Even in the most elite hotels and accommodations where politicians and intellectual royalty are in attendance the security protocols are laughable. I know exactly when the personnel are at their least effective: who takes off for long prayer breaks and who is really slow in taking charge after change of duties. Everything oscillates between two extremes – on good days I get a rough body search when there is a beep in the security gate and on bad ones the power is out on the security gate and the body searching team is looking at the Shahrukh Khan look-alike that walked in. On good days my identification check and Q and A at entry points take ten minutes and on the rest the guards are too hot or too cold to stand on duty so they let everyone pass. What I am trying to point out is that there is no escape from human error or the uncanny thing called boredom. No amount of training or security funding can wipe out the small and tiny or even large gaps between the alertness required by security personnel to prevent a terrorist attack.
As evident by the Charsadda Bacha Khan University attack the onslaught from the terrorist’s side is relentless. They have such a vast canvas to spurt blood on – so many cervices between seemingly beefed up security and barbed wire across Pakistan’s expanse. They prefer targeting children and young adults who are pursing an education so they can cultivate fear right in the places in their hearts where idealism and ideas grow. They fire at point blank so these students go to the next world silent and without the protest their education worked long and hard to instil. After the Army Public School attack there have been hundreds of other attacks till now. No amount of fortification around schools can make them impermeable.
In Charsada, terrorists attacked under a think fog blanket so they could hide like thieves.
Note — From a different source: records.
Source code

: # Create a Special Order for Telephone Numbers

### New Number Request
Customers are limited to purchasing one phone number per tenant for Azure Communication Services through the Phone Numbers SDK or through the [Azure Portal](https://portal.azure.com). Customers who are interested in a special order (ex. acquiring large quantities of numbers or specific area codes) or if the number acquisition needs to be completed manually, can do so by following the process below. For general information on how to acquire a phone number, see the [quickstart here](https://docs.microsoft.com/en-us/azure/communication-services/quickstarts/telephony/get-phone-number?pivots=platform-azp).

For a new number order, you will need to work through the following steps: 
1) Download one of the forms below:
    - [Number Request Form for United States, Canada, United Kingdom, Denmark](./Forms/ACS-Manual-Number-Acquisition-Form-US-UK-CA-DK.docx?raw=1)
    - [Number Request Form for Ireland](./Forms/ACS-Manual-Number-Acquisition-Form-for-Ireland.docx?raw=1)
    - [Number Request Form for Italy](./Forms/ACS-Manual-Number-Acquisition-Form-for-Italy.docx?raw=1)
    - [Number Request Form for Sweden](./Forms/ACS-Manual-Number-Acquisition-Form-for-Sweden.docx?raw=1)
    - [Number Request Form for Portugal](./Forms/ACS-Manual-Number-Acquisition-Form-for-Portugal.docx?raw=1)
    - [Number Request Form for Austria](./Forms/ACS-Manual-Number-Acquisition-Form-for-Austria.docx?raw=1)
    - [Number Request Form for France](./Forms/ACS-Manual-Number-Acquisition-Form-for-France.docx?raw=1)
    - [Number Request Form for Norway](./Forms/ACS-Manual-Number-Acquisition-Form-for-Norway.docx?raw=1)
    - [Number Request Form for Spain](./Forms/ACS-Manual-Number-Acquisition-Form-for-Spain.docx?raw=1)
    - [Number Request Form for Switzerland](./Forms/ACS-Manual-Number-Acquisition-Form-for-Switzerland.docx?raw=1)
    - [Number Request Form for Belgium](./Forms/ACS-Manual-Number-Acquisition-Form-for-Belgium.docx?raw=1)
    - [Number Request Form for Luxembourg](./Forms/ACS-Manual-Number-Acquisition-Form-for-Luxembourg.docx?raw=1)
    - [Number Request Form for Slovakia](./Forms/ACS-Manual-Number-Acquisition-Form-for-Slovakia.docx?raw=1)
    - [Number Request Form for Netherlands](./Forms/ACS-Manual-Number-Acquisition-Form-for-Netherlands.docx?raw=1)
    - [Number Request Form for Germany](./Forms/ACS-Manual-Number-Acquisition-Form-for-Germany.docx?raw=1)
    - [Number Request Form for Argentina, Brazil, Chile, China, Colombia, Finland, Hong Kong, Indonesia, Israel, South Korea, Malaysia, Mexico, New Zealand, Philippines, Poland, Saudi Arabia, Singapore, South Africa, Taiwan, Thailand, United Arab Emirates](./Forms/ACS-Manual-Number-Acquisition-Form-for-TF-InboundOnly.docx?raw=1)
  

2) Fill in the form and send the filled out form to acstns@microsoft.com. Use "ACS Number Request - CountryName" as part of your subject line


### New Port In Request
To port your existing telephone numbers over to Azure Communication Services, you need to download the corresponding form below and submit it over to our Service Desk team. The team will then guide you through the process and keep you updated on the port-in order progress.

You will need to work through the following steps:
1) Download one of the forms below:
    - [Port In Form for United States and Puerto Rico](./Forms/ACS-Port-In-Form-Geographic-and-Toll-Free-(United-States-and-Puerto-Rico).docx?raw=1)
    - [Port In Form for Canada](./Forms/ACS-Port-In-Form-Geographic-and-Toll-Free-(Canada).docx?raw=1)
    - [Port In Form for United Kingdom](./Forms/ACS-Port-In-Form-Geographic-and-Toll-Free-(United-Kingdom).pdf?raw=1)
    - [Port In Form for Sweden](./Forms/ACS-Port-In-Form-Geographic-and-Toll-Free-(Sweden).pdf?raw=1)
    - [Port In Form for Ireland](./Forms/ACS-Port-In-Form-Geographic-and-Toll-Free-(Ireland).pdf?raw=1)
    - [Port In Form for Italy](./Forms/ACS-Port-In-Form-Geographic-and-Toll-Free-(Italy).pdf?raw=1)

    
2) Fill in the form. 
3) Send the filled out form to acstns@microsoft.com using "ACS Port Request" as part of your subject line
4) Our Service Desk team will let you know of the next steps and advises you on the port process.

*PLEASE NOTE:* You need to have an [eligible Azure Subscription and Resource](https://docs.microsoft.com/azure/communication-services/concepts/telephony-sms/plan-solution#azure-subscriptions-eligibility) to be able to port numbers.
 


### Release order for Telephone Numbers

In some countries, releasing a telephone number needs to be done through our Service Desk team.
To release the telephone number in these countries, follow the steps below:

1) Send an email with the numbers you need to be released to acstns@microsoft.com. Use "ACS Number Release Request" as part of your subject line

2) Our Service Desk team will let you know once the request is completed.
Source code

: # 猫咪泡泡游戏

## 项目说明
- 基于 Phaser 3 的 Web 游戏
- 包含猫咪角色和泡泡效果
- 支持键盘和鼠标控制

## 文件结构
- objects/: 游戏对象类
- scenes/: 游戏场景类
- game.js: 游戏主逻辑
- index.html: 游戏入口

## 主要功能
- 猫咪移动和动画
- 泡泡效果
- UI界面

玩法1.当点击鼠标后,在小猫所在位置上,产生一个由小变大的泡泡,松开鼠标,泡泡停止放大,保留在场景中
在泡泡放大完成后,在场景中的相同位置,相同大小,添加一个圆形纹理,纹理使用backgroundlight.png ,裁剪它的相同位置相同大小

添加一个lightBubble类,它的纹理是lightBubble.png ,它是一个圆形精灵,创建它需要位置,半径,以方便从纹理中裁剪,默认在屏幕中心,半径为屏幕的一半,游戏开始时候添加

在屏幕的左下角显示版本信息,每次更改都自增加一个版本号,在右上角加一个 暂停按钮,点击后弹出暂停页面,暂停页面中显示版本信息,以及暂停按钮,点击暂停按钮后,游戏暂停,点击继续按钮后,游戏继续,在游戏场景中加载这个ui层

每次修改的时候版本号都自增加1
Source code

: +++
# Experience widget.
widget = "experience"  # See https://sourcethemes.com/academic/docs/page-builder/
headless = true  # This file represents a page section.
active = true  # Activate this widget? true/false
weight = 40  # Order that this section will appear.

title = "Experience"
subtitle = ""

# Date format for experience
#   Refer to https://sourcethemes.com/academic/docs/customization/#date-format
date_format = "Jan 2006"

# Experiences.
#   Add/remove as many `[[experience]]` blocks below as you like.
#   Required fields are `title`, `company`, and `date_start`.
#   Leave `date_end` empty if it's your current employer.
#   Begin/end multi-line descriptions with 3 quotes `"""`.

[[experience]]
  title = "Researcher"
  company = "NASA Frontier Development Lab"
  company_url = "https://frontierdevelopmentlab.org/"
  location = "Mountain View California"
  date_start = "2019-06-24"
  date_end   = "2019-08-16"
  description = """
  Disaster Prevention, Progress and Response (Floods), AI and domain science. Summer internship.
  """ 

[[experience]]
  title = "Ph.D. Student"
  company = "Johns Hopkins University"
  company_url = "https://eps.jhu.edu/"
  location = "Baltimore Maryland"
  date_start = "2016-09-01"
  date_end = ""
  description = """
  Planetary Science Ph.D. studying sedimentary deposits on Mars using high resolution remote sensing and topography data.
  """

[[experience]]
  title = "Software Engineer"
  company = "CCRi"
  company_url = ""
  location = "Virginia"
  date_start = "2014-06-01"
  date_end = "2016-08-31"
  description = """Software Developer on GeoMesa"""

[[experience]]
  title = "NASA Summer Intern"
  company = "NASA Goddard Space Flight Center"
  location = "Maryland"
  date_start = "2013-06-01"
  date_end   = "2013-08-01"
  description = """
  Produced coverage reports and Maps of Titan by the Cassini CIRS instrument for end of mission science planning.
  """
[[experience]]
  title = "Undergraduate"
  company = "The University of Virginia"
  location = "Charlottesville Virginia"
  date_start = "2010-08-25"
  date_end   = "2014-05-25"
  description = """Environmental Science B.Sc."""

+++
Not only is there no honour in their war it is typical of all religiously motivated terror – there is no playing by the rules of war. However, they are not the only ones that lost the plot of the teachings of Islam. We have lost the overall plot too. The Punjab IT board came out with an app that made a game out of the APS attack. How do you score against an enemy that already salvaged 144 little souls? The government instructed schools to mount higher boundary walls and install guards with more menacing looking weapons. They contemplated and then even provided teachers weapons training. We released feel good videos about taking revenge from terrorists by proposing that we educate terrorist’s kids. All this is ineffective and just all plain wrong. You can’t go to war against actions, you have to go to war against the idea.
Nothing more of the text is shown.